Reuters recently got a hold of a draft of the Intergovernmental Panel on Climate Change's next report, the first stage of which is due in September. The panel, which includes hundreds of experts and is open to members of the United Nations and the World Meteorological Organization, periodically summarizes the worldwide scientific consensus on climate change. It's more than 2,000 pages long.
The panel's estimates for future warming are important to policymakers. They drive decisions about what do to prepare towns and nations for rising sea levels, more extreme weather and other effects from climate change. Governments around the world have spent hundreds of billions of dollars on trying to reduce greenhouse gas emissions based on the panel's findings, The New York Times reports. (The Times got a look at a draft after Reuters did.)
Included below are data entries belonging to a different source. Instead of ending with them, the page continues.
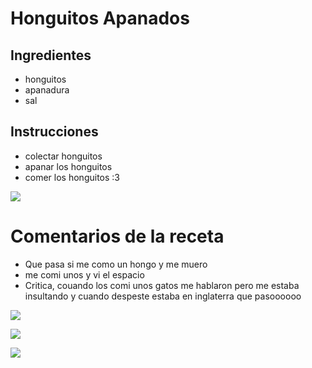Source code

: # Honguitos Apanados
## Ingredientes
* honguitos
* apanadura
* sal 

## Instrucciones
* colectar honguitos
* apanar los honguitos
* comer los honguitos :3

![ ](https://scontent.fuio13-1.fna.fbcdn.net/v/t39.30808-6/492431954_122154966224552110_6120679348088926203_n.jpg?_nc_cat=104&ccb=1-7&_nc_sid=833d8c&_nc_ohc=A2h0YaQv5AgQ7kNvwHjedVG&_nc_oc=AdlZfQF8U_D0SAu0t0EsGnSB2ta3g4EWmQtk3iyOvncJGpwm3F3RjMV47kvE87FJNrE&_nc_zt=23&_nc_ht=scontent.fuio13-1.fna&_nc_gid=LgtYf0PHW92kgrS6N8srHQ&oh=00_AfO6dC1uPZ4BqHmGr1LHUV88uXZ4QbCAGdPc2t4F0eCq-w&oe=6850F16D)

# Comentarios de la receta
* Que pasa si me como un hongo y me muero
* me comi unos y vi el espacio 
* Critica, couando los comi unos gatos me hablaron pero me estaba insultando y cuando despeste estaba en inglaterra que pasoooooo

![ ](https://media1.tenor.com/m/6sh-q7jKC50AAAAd/hongos-hongo.gif)

![ ](https://assets.isu.pub/document-structure/231009155857-d7a7c2bed73b56a5aa8183f085b83d96/v1/59297f9de1cd30c5f45ea38c7e570a2f.jpeg?width=2160&quality=85%2C50)

![ ](http://www.micomania.rizoazul.com/objetos/chistes8.jpg)


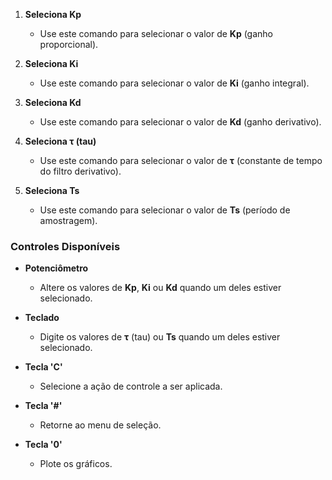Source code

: 1. **Seleciona Kp**  
   - Use este comando para selecionar o valor de **Kp** (ganho proporcional).
   
2. **Seleciona Ki**  
   - Use este comando para selecionar o valor de **Ki** (ganho integral).
   
3. **Seleciona Kd**  
   - Use este comando para selecionar o valor de **Kd** (ganho derivativo).
   
4. **Seleciona τ (tau)**  
   - Use este comando para selecionar o valor de **τ** (constante de tempo do filtro derivativo).
   
5. **Seleciona Ts**  
   - Use este comando para selecionar o valor de **Ts** (período de amostragem).

### Controles Disponíveis

- **Potenciômetro**  
  - Altere os valores de **Kp**, **Ki** ou **Kd** quando um deles estiver selecionado.

- **Teclado**  
  - Digite os valores de **τ** (tau) ou **Ts** quando um deles estiver selecionado.

- **Tecla 'C'**  
  - Selecione a ação de controle a ser aplicada.

- **Tecla '#'**  
  - Retorne ao menu de seleção.

- **Tecla '0'**  
  - Plote os gráficos.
In previous years, the panel's reports established that global warming is unequivocally happening. The latest draft indicates that the panel is surer than ever that humans are the primary cause. A large majority of scientists have long believed that global warming is human-caused. In recent years, though, the Intergovernmental Panel on Climate Change has nudged its certainty level upward from 90 percent in 2007 to 95 percent in the latest draft, Reuters reports.
While climate change deniers often challenge the Intergovernmental Panel on Climate Change, most scientists consider the panel conservative. The panel has made a high-profile mistake in the past. In its 2007 report, it said the Himalayan glaciers would melt by 2035. Later, the panel found that claim was speculative and wasn't backed by peer-reviewed science.